VIEILLESSE (Vieillard)

Cf. Abus de faiblesse*, Âge*, Circonstance aggravante (réelle)*, Démence*, Peine*, Personnes vulnérables*, Responsabilité pénale*.

Signe Renvoi livres Voir : Jean-Paul Doucet, « La loi pénale » (4e éd.), n° III-330 p.496

Signe Renvoi livres Voir : Jean-Paul Doucet, « Le jugement pénal » (3e éd.), n° I-III-I-208, p.273

Signe Renvoi livres Voir : Jean-Paul Doucet, « La protection de la Personne humaine » (4e éd.), n° III-107, p.436

- Notion. On parle de vieillesse à partir du moment où, par l'usure du temps, une personne a perdu une appréciable partie de ses capacités physiques ou de ses facultés mentales.
Le moment où une personne est atteinte la vieillesse varie d'un sujet à une autre. Cette circonstance pose un problème technique au législateur, qui doit statuer de manière abstraite (p.ex. 70, 75, 80 ans) ; mais elle ne constitue que l'un des éléments du cas d'espèce qu'il appartient aux juges d'apprécier souverainement.

Signe Philosophie Burlamaqui (Principes de droit naturel) : La vieillesse, c'est un retour d'infirmités qui nous rendent presque aussi dépendants des autres que nous l'étions dans l'enfance.

- La protection des vieillards. Du fait de leur fragilité, les personnes âgées doivent être particulièrement protégées par le législateur. Ainsi l'art. 221-4 C.pén. tient pour une circonstance aggravante du meurtre le fait que la victime soit une personne rendue particulièrement vulnérable par son âge.

Signe Philosophie Aristote (éthique à Nicomaque) : A tout vieillard nous devons rendre l’honneur dû à son âge, en nous levant à son approche, en le faisant asseoir, et ainsi de suite.

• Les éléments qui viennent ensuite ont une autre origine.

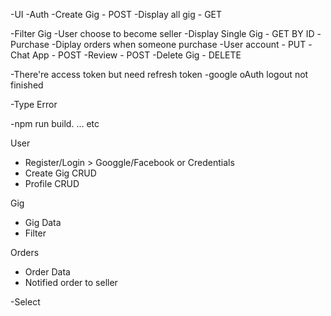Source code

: <!--* Completed  -->
-UI
-Auth 
-Create Gig - POST
-Display all gig - GET 

<!-- ** NOW -->
-Filter Gig
-User choose to become seller
-Display Single Gig - GET BY ID
-Purchase
-Diplay orders when someone purchase
-User account - PUT 
-Chat App - POST
-Review - POST
-Delete Gig - DELETE




<!-- *AUTH -->
-There're access token but need refresh token
-google oAuth logout not finished

<!-- * CONTEXT API -->
-Type Error

<!-- Test -->
-npm run build. ... etc

<!-- Schema Guide -->
User
- Register/Login > Googgle/Facebook or Credentials
- Create Gig CRUD
- Profile CRUD

Gig
- Gig Data
- Filter

Orders
- Order Data
- Notified order to seller

<!-- Modals -->
-Select 

<!-- Dashboard Analyst (simple)  -->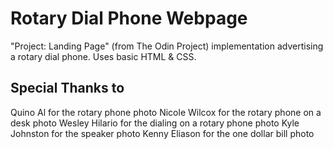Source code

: # Rotary Dial Phone Webpage
"Project: Landing Page" (from The Odin Project) implementation advertising a rotary dial phone. Uses basic HTML & CSS.

## Special Thanks to
Quino Al for the rotary phone photo
Nicole Wilcox for the rotary phone on a desk photo
Wesley Hilario for the dialing on a rotary phone photo
Kyle Johnston for the speaker photo
Kenny Eliason for the one dollar bill photo
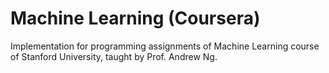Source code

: # Machine Learning (Coursera)
Implementation for programming assignments of Machine Learning course of Stanford University, taught by Prof. Andrew Ng.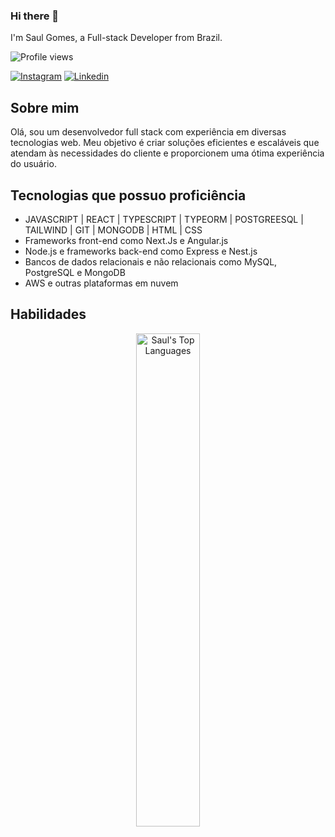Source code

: ### Hi there 👋

I'm Saul Gomes, a Full-stack Developer from Brazil.

<p align="left"> <img src="https://komarev.com/ghpvc/?username=saulgsdev&color=yellow" alt="Profile views" /> </p>

[![Instagram](https://img.shields.io/badge/Instagram-E4405F?style=for-the-badge&logo=instagram&logoColor=white)](https://www.instagram.com/saulgsousa/)
[![Linkedin](https://img.shields.io/badge/LinkedIn-0077B5?style=for-the-badge&logo=linkedin&logoColor=white)](https://www.linkedin.com/in/saul-gomes-3a21061aa/)

## Sobre mim

Olá, sou um desenvolvedor full stack com experiência em diversas tecnologias web.
Meu objetivo é criar soluções eficientes e escaláveis que atendam às necessidades do cliente e proporcionem uma ótima experiência do usuário.


## Tecnologias que possuo proficiência

- JAVASCRIPT | REACT | TYPESCRIPT | TYPEORM | POSTGREESQL | TAILWIND | GIT | MONGODB | HTML | CSS
- Frameworks front-end como Next.Js e Angular.js
- Node.js e frameworks back-end como Express e Nest.js
- Bancos de dados relacionais e não relacionais como MySQL, PostgreSQL e MongoDB
- AWS e outras plataformas em nuvem

## Habilidades

<div align="center">
 <img width="45%" src="https://github-readme-stats.vercel.app/api/top-langs/?username=saulgs-dev&layout=compact&langs_count=8&theme=dracula" alt="Saul's Top Languages"/>
 </div>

Signe Droit comparé Code pénal du Salvador. Art. 30 : Sont des circonstances qui aggravent la responsabilité pénale...le fait de profiter de la faiblesse de la victime en raison de son âge.

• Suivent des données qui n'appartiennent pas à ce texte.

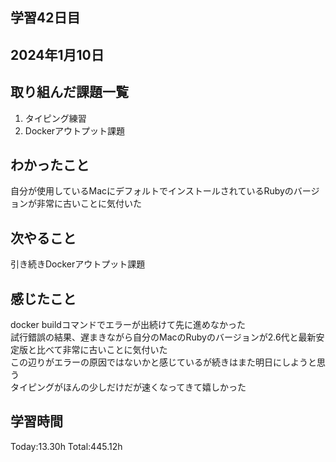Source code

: ## 学習42日目
## 2024年1月10日
## 取り組んだ課題一覧
1. タイピング練習
1. Dockerアウトプット課題
## わかったこと
自分が使用しているMacにデフォルトでインストールされているRubyのバージョンが非常に古いことに気付いた
## 次やること
引き続きDockerアウトプット課題
## 感じたこと
docker buildコマンドでエラーが出続けて先に進めなかった<br>試行錯誤の結果、遅まきながら自分のMacのRubyのバージョンが2.6代と最新安定版と比べて非常に古いことに気付いた<br>
この辺りがエラーの原因ではないかと感じているが続きはまた明日にしようと思う<br>
タイピングがほんの少しだけだが速くなってきて嬉しかった
## 学習時間
 Today:13.30h
 Total:445.12h
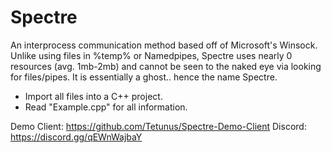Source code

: # Spectre
An interprocess communication method based off of Microsoft's Winsock. Unlike using files in %temp% or Namedpipes, Spectre uses nearly 0 resources (avg. 1mb-2mb) and cannot be seen to the naked eye via looking for files/pipes. It is essentially a ghost.. hence the name Spectre.

- Import all files into a C++ project.
- Read "Example.cpp" for all information.

Demo Client: https://github.com/Tetunus/Spectre-Demo-Client
Discord: https://discord.gg/qEWnWajbaY
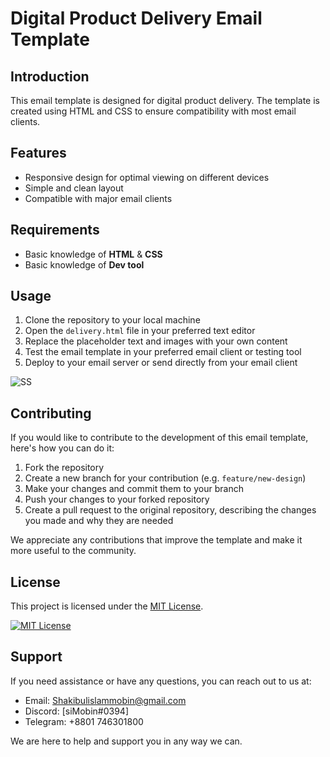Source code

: # Digital Product Delivery Email Template

## Introduction

This email template is designed for digital product delivery. The template is created using HTML and CSS to ensure compatibility with most email clients. 

## Features

- Responsive design for optimal viewing on different devices
- Simple and clean layout 
- Compatible with major email clients

## Requirements

- Basic knowledge of **HTML** & **CSS**
- Basic knowledge of **Dev tool**

## Usage

1. Clone the repository to your local machine
2. Open the `delivery.html` file in your preferred text editor
3. Replace the placeholder text and images with your own content
4. Test the email template in your preferred email client or testing tool
5. Deploy to your email server or send directly from your email client  
  
    
![SS](https://cdn.discordapp.com/attachments/1038786397194158142/1069882574744338502/Order_Delivery_page-0001.jpg)  

## Contributing

If you would like to contribute to the development of this email template, here's how you can do it:

1. Fork the repository
2. Create a new branch for your contribution (e.g. `feature/new-design`)
3. Make your changes and commit them to your branch
4. Push your changes to your forked repository
5. Create a pull request to the original repository, describing the changes you made and why they are needed

We appreciate any contributions that improve the template and make it more useful to the community.

## License

This project is licensed under the [MIT License](LICENSE).

[![MIT License](https://img.shields.io/badge/license-MIT-green.svg)](LICENSE)


## Support

If you need assistance or have any questions, you can reach out to us at:

- Email: Shakibulislammobin@gmail.com
- Discord: [siMobin#0394]
- Telegram: +8801 746301800

We are here to help and support you in any way we can.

- La responsabilité pénale des vieillards. La vieillesse ne constitue pas, par elle-même, une cause de non-imputabilité ; elle ne le devient que si elle s'accompagne d'une détérioration des facultés mentales (démence sénile...).

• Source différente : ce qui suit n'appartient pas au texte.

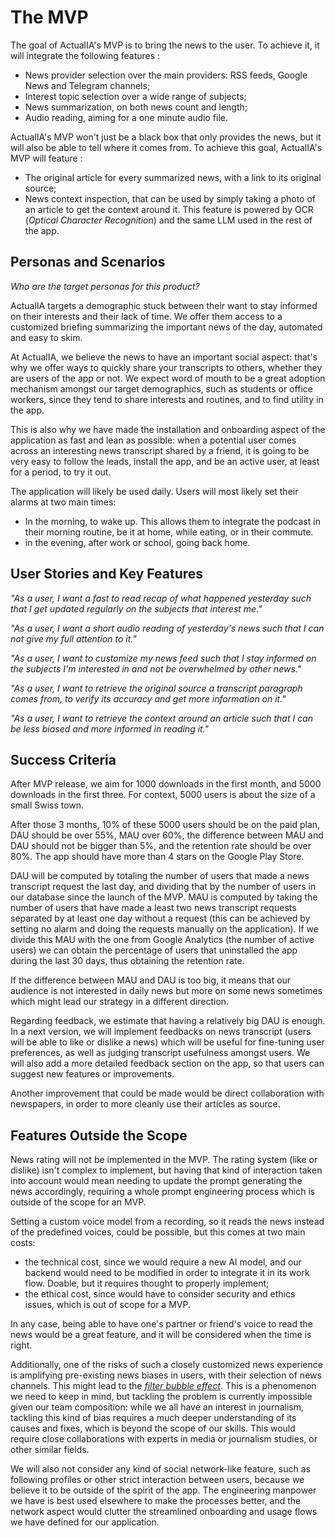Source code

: # The MVP

The goal of ActualIA's MVP is to bring the news to the user. To achieve it, it will integrate the following features :

- News provider selection over the main providers: RSS feeds, Google News and Telegram channels;
- Interest topic selection over a wide range of subjects;
- News summarization, on both news count and length;
- Audio reading, aiming for a one minute audio file.

ActualIA's MVP won't just be a black box that only provides the news, but it will also be able to tell where it comes from. To achieve this goal, ActualIA's MVP will feature :

- The original article for every summarized news, with a link to its original source;
- News context inspection, that can be used by simply taking a photo of an article to get the context around it. This feature is powered by OCR (*Optical Character Recognition*) and the same LLM used in the rest of the app. 

## Personas and Scenarios

*Who are the target personas for this product?*

ActualIA targets a demographic stuck between their want to stay informed on their interests and their lack of time. We offer them access to a customized briefing summarizing the important news of the day, automated and easy to skim. 

At ActualIA, we believe the news to have an important social aspect: that's why we offer ways to quickly share your transcripts to others, whether they are users of the app or not. We expect word of mouth to be a great adoption mechanism amongst our target demographics, such as students or office workers, since they tend to share interests and routines, and to find utility in the app. 

This is also why we have made the installation and onboarding aspect of the application as fast and lean as possible: when a potential user comes across an interesting news transcript shared by a friend, it is going to be very easy to follow the leads, install the app, and be an active user, at least for a period, to try it out.

The application will likely be used daily. Users will most likely set their alarms at two main times: 
 - In the morning, to wake up. This allows them to integrate the podcast in their morning routine, be it at home, while eating, or in their commute.
 - in the evening, after work or school, going back home.

## User Stories and Key Features

*"As a user, I want a fast to read recap of what happened yesterday such that I get updated regularly on the subjects that interest me."*

*"As a user, I want a short audio reading of yesterday's news such that I can not give my full attention to it."*

*"As a user, I want to customize my news feed such that I stay informed on the subjects I'm interested in and not be overwhelmed by other news."*

*"As a user, I want to retrieve the original source a transcript paragraph comes from, to verify its accuracy and get more information on it."*

*"As a user, I want to retrieve the context around an article such that I can be less biased and more informed in reading it."*

## Success Criteria

After MVP release, we aim for 1000 downloads in the first month, and 5000 downloads in the first three. For context, 5000 users is about the size of a small Swiss town.

After those 3 months, 10% of these 5000 users should be on the paid plan, DAU should be over 55%, MAU over 60%, the difference between MAU and DAU should not be bigger than 5%, and the retention rate should be over 80%. The app should have more than 4 stars on the Google Play Store.

DAU will be computed by totaling the number of users that made a news transcript request the last day, and dividing that by the number of users in our database since the launch of the MVP. MAU is computed by taking the number of users that have made a least two news transcript requests separated by at least one day without a request (this can be achieved by setting no alarm and doing the requests manually on the application). If we divide this MAU with the one from Google Analytics (the number of active users) we can obtain the percentage of users that uninstalled the app during the last 30 days, thus obtaining the retention rate.

If the difference between MAU and DAU is too big, it means that our audience is not interested in daily news but more on some news sometimes which might lead our strategy in a different direction.

Regarding feedback, we estimate that having a relatively big DAU is enough. In a next version, we will implement feedbacks on news transcript (users will be able to like or dislike a news) which will be useful for fine-tuning user preferences, as well as judging transcript usefulness amongst users. We will also add a more detailed feedback section on the app, so that users can suggest new features or improvements.

Another improvement that could be made would be direct collaboration with newspapers, in order to more cleanly use their articles as source. 

## Features Outside the Scope

News rating will not be implemented in the MVP. The rating system (like or dislike) isn't complex to implement, but having that kind of interaction taken into account would mean needing to update the prompt generating the news accordingly, requiring a whole prompt engineering process which is outside of the scope for an MVP.

Setting a custom voice model from a recording, so it reads the news instead of the predefined voices, could be possible, but this comes at two main costs: 

 - the technical cost, since we would require a new AI model, and our backend would need to be modified in order to integrate it in its work flow. Doable, but it requires thought to properly implement;
 - the ethical cost, since would have to consider security and ethics issues, which is out of scope for a MVP.

In any case, being able to have one's partner or friend's voice to read the news would be a great feature, and it will be considered when the time is right.

Additionally, one of the risks of such a closely customized news experience is amplifying pre-existing news biases in users, with their selection of news channels. This might lead to the [*filter bubble effect*](https://en.wikipedia.org/wiki/Filter_bubble). This is a phenomenon we need to keep in mind, but tackling the problem is currently impossible given our team composition: while we all have an interest in journalism, tackling this kind of bias requires a much deeper understanding of its causes and fixes, which is beyond the scope of our skills. This would require close collaborations with experts in media or journalism studies, or other similar fields.

We will also not consider any kind of social network-like feature, such as following profiles or other strict interaction between users, because we believe it to be outside of the spirit of the app. The engineering manpower we have is best used elsewhere to make the processes better, and the network aspect would clutter the streamlined onboarding and usage flows we have defined for our application.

Signe Philosophie Bautain (Manuel de philosophie morale) : Le vieillard tombé en enfance n'agit plus librement.

Signe Philosophie Carrara (Cours de droit criminel) : La période de la vieillesse et de la décrépitude a semblé à quelques criminalistes devoir fournir une excuse pénale. Mais c'est là une équivoque.
Le privilège de commettre impunément des délits est difficile à soutenir, et ce qu'on dit des privilèges dus à l'âge avancé est en opposition directe avec cette proposition qu'il y a chez les vieillards une diminution d'imputabilité...
L'âge avancé ne peut pas, par lui-même, diminuer la responsabilité des fautes que le vieillard vient à commettre ; au contraire, la société a le droit d'exiger de lui, vu son expérience et le refroidissement des passions, un plus grand respect de la loi, et si les années ne lui ont pas enlevé la connaissance du bien et du mal, elles lui imposent peut-être de plus grands devoirs
.

Signe Doctrine Trousse (Novelles de droit pénal belge) : L'âge, quelque avancé qu'il soit, n'apporte en soi, aucune atténuation de responsabilité, ni a fortiori aucune cause de justification. Sans doute la vieillesse s'accompagne chez certains sujets d'une détérioration psychique susceptible d'entraîner l'irresponsabilité (sénilisme). Mais, dans ce cas, la vieillesse est considérée sous son aspect pathologique et non sous son aspect physiologique.

Signe Exemple concret Exemple (Ouest-France 29 juillet 2011) : Mercredi le musée des Beaux-arts de Brest s'est fait voler un tableau par un couple arrêté le lendemain... L'homme est âgé de 80 ans ; sa compagne est plus jeune. Après une garde à vue, ils ont été remis en liberté et seront jugés prochainement pour vol en réunion.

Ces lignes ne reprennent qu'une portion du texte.